* **WHAT THE EXERCISE ASKS**
All that is needed is each line of the entries holding the word "have", copied as it stands.

MATERIAL SHOWN START

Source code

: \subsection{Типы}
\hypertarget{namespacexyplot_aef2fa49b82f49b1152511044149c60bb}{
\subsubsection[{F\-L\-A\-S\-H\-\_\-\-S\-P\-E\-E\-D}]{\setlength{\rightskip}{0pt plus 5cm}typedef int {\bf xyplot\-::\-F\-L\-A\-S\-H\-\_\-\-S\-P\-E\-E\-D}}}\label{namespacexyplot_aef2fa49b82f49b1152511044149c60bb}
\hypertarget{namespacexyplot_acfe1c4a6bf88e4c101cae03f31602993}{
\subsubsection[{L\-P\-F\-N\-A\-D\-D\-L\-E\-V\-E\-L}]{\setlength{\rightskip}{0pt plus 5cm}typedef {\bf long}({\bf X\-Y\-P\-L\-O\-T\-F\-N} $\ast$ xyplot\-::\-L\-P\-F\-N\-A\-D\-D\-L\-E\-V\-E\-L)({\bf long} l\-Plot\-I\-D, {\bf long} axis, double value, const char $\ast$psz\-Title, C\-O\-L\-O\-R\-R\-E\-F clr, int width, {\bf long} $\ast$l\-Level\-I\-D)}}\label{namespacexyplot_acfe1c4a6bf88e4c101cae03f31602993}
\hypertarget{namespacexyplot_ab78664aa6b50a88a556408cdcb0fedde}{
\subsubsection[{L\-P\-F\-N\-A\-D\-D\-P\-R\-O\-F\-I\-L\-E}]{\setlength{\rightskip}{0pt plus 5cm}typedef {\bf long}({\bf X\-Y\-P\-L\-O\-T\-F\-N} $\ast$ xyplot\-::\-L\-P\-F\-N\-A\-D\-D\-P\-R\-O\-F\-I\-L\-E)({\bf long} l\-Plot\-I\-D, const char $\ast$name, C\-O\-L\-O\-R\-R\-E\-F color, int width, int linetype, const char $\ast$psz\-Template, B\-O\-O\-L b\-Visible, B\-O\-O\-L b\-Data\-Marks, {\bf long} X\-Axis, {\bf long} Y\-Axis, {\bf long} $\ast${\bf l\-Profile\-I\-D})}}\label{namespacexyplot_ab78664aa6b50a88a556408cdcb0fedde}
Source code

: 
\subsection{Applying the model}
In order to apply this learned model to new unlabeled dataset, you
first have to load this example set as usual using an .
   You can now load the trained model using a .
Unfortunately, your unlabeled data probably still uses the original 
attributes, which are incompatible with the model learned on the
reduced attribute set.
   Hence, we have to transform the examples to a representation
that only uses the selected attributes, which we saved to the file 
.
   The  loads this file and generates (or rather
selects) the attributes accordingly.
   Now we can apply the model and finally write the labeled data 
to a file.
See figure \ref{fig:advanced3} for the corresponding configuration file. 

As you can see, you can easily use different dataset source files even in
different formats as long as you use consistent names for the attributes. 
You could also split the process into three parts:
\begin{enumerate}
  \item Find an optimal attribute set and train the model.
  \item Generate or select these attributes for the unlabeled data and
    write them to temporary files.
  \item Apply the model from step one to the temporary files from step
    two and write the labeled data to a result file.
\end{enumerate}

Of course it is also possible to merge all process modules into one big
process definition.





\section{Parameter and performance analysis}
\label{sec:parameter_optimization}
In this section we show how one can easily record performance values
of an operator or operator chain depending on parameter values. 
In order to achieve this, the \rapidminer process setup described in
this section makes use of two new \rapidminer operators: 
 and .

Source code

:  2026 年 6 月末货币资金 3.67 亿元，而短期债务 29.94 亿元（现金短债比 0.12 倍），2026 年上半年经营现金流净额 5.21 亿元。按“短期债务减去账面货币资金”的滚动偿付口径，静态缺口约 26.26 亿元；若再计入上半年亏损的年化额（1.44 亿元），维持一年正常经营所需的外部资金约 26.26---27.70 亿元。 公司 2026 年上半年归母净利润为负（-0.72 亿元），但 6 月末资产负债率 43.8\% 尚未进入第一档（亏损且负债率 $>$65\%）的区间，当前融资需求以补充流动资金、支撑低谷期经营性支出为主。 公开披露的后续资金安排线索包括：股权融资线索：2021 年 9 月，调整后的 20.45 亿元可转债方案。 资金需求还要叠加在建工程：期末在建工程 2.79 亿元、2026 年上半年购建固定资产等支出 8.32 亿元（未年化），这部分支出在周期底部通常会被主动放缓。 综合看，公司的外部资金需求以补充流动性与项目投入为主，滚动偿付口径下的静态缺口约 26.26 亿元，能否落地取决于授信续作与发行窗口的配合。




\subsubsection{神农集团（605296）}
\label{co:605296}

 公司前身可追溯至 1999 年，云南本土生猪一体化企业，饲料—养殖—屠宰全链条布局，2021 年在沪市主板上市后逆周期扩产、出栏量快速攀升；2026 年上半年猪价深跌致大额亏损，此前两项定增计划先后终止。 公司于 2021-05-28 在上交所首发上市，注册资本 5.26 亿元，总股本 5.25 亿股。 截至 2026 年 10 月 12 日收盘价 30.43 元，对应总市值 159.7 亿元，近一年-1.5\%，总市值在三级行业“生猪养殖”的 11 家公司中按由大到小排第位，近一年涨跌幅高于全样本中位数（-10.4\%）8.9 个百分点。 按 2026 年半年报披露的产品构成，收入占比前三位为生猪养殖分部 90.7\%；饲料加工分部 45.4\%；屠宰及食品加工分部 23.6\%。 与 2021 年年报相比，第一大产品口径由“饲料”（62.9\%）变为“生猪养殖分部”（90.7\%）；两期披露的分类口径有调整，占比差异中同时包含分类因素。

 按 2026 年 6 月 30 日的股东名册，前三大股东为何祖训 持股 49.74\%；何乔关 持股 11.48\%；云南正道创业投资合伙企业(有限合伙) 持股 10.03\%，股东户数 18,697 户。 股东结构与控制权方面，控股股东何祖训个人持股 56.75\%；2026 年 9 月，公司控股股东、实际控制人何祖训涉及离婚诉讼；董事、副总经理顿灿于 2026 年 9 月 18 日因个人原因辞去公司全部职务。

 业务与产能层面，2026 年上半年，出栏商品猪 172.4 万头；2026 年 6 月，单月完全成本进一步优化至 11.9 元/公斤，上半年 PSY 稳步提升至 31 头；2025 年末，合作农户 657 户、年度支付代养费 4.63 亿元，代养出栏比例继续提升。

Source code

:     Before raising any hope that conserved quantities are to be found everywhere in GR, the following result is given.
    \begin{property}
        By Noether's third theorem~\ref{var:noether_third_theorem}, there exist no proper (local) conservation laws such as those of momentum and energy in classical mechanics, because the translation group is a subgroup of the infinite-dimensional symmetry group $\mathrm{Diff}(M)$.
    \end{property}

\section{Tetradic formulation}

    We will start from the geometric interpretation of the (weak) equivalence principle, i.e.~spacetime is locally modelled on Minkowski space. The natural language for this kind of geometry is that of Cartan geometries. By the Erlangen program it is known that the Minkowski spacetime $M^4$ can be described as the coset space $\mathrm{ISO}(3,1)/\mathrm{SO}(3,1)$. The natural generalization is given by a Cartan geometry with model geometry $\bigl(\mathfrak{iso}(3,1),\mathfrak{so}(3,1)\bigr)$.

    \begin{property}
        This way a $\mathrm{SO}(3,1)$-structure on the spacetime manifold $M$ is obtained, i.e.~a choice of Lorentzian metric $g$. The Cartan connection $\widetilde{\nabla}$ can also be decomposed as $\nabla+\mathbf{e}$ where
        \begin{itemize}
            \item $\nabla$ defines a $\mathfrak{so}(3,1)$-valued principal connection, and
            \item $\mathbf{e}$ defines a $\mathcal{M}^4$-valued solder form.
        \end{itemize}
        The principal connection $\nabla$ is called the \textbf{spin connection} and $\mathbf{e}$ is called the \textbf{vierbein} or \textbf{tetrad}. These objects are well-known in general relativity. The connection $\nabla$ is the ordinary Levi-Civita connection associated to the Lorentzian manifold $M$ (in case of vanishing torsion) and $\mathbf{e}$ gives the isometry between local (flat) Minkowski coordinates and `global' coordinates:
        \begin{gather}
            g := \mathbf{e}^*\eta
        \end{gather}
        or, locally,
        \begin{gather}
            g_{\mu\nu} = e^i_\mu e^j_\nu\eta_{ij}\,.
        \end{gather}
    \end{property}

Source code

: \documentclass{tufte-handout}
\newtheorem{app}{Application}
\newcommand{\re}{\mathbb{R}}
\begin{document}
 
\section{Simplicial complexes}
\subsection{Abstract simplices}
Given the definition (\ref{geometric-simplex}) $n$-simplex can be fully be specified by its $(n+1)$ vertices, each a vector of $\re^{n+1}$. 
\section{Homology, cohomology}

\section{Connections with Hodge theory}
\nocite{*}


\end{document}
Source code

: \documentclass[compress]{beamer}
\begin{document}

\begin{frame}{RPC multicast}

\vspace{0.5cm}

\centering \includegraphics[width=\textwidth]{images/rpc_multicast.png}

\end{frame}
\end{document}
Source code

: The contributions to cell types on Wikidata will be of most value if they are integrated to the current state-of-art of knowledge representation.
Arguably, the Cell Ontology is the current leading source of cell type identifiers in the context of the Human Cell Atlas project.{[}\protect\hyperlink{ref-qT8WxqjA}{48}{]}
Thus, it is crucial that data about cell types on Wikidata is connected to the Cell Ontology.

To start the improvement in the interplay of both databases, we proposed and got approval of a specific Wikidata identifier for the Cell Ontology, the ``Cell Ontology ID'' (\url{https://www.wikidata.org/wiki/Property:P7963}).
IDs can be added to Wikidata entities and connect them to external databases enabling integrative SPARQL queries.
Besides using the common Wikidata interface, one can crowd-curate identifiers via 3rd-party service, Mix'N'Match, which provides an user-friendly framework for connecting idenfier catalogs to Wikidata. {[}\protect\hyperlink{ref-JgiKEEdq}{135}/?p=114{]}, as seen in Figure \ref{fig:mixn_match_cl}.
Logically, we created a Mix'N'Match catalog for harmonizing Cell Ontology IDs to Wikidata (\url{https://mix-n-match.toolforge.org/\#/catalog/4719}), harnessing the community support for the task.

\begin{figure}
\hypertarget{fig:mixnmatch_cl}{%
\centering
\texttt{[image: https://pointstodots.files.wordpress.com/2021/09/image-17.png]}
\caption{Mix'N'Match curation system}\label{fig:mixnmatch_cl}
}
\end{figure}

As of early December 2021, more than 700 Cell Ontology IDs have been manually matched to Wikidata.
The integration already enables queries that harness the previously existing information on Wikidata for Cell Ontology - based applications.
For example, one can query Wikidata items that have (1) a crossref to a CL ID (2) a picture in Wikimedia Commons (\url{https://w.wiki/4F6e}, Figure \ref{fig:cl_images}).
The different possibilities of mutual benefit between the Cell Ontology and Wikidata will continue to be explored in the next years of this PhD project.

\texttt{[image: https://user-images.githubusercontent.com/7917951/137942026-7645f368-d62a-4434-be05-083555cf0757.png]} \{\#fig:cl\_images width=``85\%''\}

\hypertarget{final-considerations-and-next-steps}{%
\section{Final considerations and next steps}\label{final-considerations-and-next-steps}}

MATERIAL SHOWN END

* **EXERCISE SOLUTION**
first have to load this example set as usual using an .
   Hence, we have to transform the examples to a representation
As of early December 2021, more than 700 Cell Ontology IDs have been manually matched to Wikidata.
For example, one can query Wikidata items that have (1) a crossref to a CL ID (2) a picture in Wikimedia Commons (\url{https://w.wiki/4F6e}, Figure \ref{fig:cl_images}).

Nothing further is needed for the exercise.